Ainda o concerto dos The Black Rainbows ia a meio quando o “nosso” Ricardo Rodrigues trazia com ele o Ricardo Rios, lá fomos em busca do spot para a conversa que podem assistir aqui. A coisa arrastou-se, não porque o spot não tenha sido escolhido rapidamente, ou que a conversa não tenha rolado fácil e ao 1º take, mas porque eu e o Ricardo Rios já não estávamos juntos desde pré-pandemia… Entretanto, o Tiago Quelhas já tinha desaparecido para ir trabalhar e actuavam os Spirit Mother, o que significava que era hora de ir para a 2ª entrevista do dia.
Chegado novamente ao recinto, o Tiago já esperava por mim na zona da imprensa após ter fotografado a banda de Long Beach, California. Aparentemente o concerto estava a ser cool. No rebuliço em que me encontrava era mesmo muito complicado estar a dar a devida e correcta atenção ao fácil, no melhor dos sentidos da palavra “fácil“, Stoner-Folk-Heavy-Rock que vinha do sistema de som. Essa minha agitação prendia-se com o facto de por essa altura já estar a aguardar pela conversa com o Alex Maas, vocalista de Black Angels. Não vou estar aqui com merdas, toda a história que tenho com uma das bandas que mais oiço e mais gosto dos últimos 15 anos, seria, e foi, um “life achievement moment“. Estava nitidamente nervoso e ansioso.

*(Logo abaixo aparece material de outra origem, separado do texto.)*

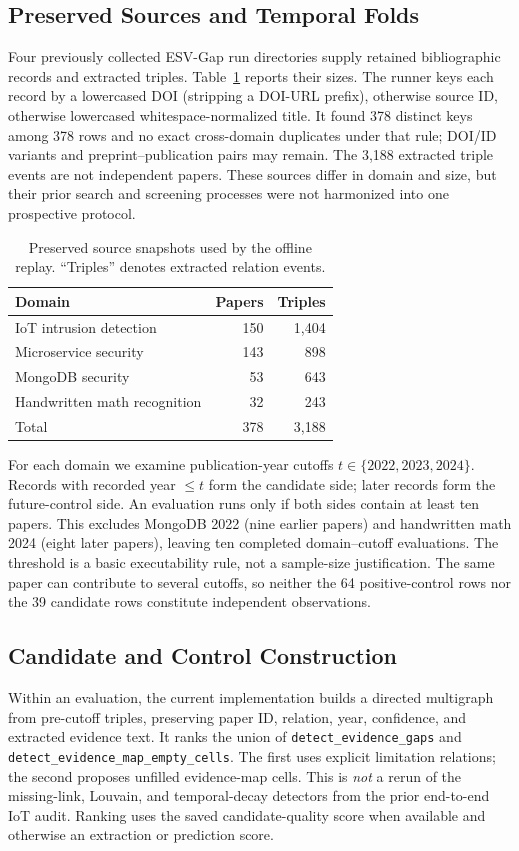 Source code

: \documentclass[conference,a4paper]{IEEEtran}
\begin{document}
\subsection{Preserved Sources and Temporal Folds}
Four previously collected ESV-Gap run directories supply retained bibliographic records and extracted triples. Table~\ref{tab:sources} reports their sizes. The runner keys each record by a lowercased DOI (stripping a DOI-URL prefix), otherwise source ID, otherwise lowercased whitespace-normalized title. It found 378 distinct keys among 378 rows and no exact cross-domain duplicates under that rule; DOI/ID variants and preprint--publication pairs may remain. The 3,188 extracted triple events are not independent papers. These sources differ in domain and size, but their prior search and screening processes were not harmonized into one prospective protocol.

\begin{table}[t]
\caption{Preserved source snapshots used by the offline replay. ``Triples'' denotes extracted relation events.}
\label{tab:sources}
\centering
\begin{tabular}{lrr}
\toprule
Domain & Papers & Triples \\
\midrule
IoT intrusion detection & 150 & 1,404 \\
Microservice security & 143 & 898 \\
MongoDB security & 53 & 643 \\
Handwritten math recognition & 32 & 243 \\
\midrule
Total & 378 & 3,188 \\
\bottomrule
\end{tabular}
\end{table}

For each domain we examine publication-year cutoffs $t\in\{2022,2023,2024\}$. Records with recorded year $\leq t$ form the candidate side; later records form the future-control side. An evaluation runs only if both sides contain at least ten papers. This excludes MongoDB 2022 (nine earlier papers) and handwritten math 2024 (eight later papers), leaving ten completed domain--cutoff evaluations. The threshold is a basic executability rule, not a sample-size justification. The same paper can contribute to several cutoffs, so neither the 64 positive-control rows nor the 39 candidate rows constitute independent observations.

\subsection{Candidate and Control Construction}
Within an evaluation, the current implementation builds a directed multigraph from pre-cutoff triples, preserving paper ID, relation, year, confidence, and extracted evidence text. It ranks the union of \texttt{detect\_evidence\_gaps} and \texttt{detect\_evidence\_map\_empty\_cells}. The first uses explicit limitation relations; the second proposes unfilled evidence-map cells. This is \emph{not} a rerun of the missing-link, Louvain, and temporal-decay detectors from the prior end-to-end IoT audit. Ranking uses the saved candidate-quality score when available and otherwise an extraction or prediction score.
\end{document}
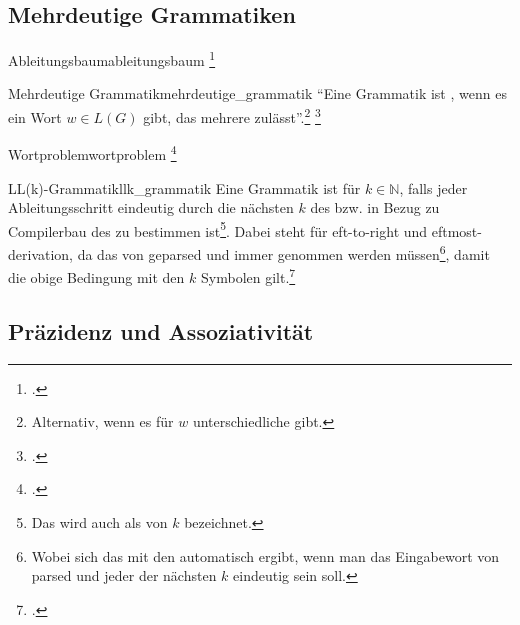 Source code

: \subsection{Mehrdeutige Grammatiken}
\begin{Definition}{Ableitungsbaum}{ableitungsbaum}
  \footcite{nebel_theoretische_2020}
\end{Definition}
\begin{Definition}{Mehrdeutige Grammatik}{mehrdeutige_grammatik}
  \enquote{Eine Grammatik ist , wenn es ein Wort $w\in L(G)$ gibt, das mehrere  zulässt}.\footnote{Alternativ, wenn es für $w$  unterschiedliche  gibt.}
  \footcite{nebel_theoretische_2020}
\end{Definition}

\begin{Definition}{Wortproblem}{wortproblem}
  \footcite{nebel_theoretische_2020}
\end{Definition}
\begin{Definition}{LL(k)-Grammatik}{llk_grammatik}
  Eine Grammatik ist  für $k\in\mathbb{N}$, falls jeder Ableitungsschritt eindeutig durch die nächsten $k$  des  bzw. in Bezug zu Compilerbau  des  zu bestimmen ist\footnote{Das wird auch als  von $k$ bezeichnet.}. Dabei steht  für eft-to-right und eftmost-derivation, da das  von  geparsed und immer  genommen werden müssen\footnote{Wobei sich das mit den  automatisch ergibt, wenn man das Eingabewort von   parsed und jeder der nächsten $k$  eindeutig sein soll.}, damit die obige Bedingung mit den  $k$ Symbolen gilt.\footcite{nebel_theoretische_2020}
\end{Definition}

\subsection{Präzidenz und Assoziativität}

A conversa Irreversível com Alex Maas era para ser coisa de 3/4 perguntas e para durar 2/3 minutos. Era isso o combinado, mas não foi o que aconteceu. Depois de lhe dizer qualquer coisa como “Obrigado pela disponibilidade para esta pequena entrevista com uma pequena Magazine, confesso-me nervoso, afinal os Black Angels são uma das minhas bandas favoritas dos últimos 10 ou 15 anos e é um momento fantástico poder estar aqui contigo (…)” o comboio da conversa partiu e não aconteceram paragens nem em estações, nem em apeadeiros, o Alex entregou-se completamente ao fã. Foi de tal forma que aquilo que estava planeado, que seria a entrevista já ter saído como reel nas redes-sociais, como o que fizemos com os Desert Smoke ou o Ricardo Rios, necessita de edição/cortes. Brevemente publicamos isto:
Saí deste momento completamente starstruck. É a realidade. Sentei-me com a Inês e o Tiago a beber uma cerveja numa tentativa de equilibrar as minhas emoções e ouvia-se um sonoro do caralho. Eram os Earthless. A conversa entre os 3 Irreversíveis passava pelas duas entrevistas que tínhamos acabado de fazer e sobre os 2 primeiros dias de Sonic, sempre interrompida por um dos 3 Irreversíveis com qualquer coisa como: “Foda-se, granda som!“. Impelidos por esse “granda som” fomos até junto do palco assistir ao que restava do concerto dos Earthless. Stoner-Rock-Psicadélico daquele que vai do fechar as pálpebras e sentir friozinho na nuca, até ao abanar vigoroso da cabeça e corpo. É certo que não assiti ao início do gig, mas é certo também que os Earthless deram um espectáculo de grande nível, sendo inclusive uma das actuações mais comentadas entre festivaleiros nos momentos de pausa entre concertos por todo o resto do dia. Esteve aqui um dos grandes momentos do Sonic Blast 2023… por volta das 17h de um Sábado…. e ainda mal sabíamos todos nós o que nos esperava… logo a seguir.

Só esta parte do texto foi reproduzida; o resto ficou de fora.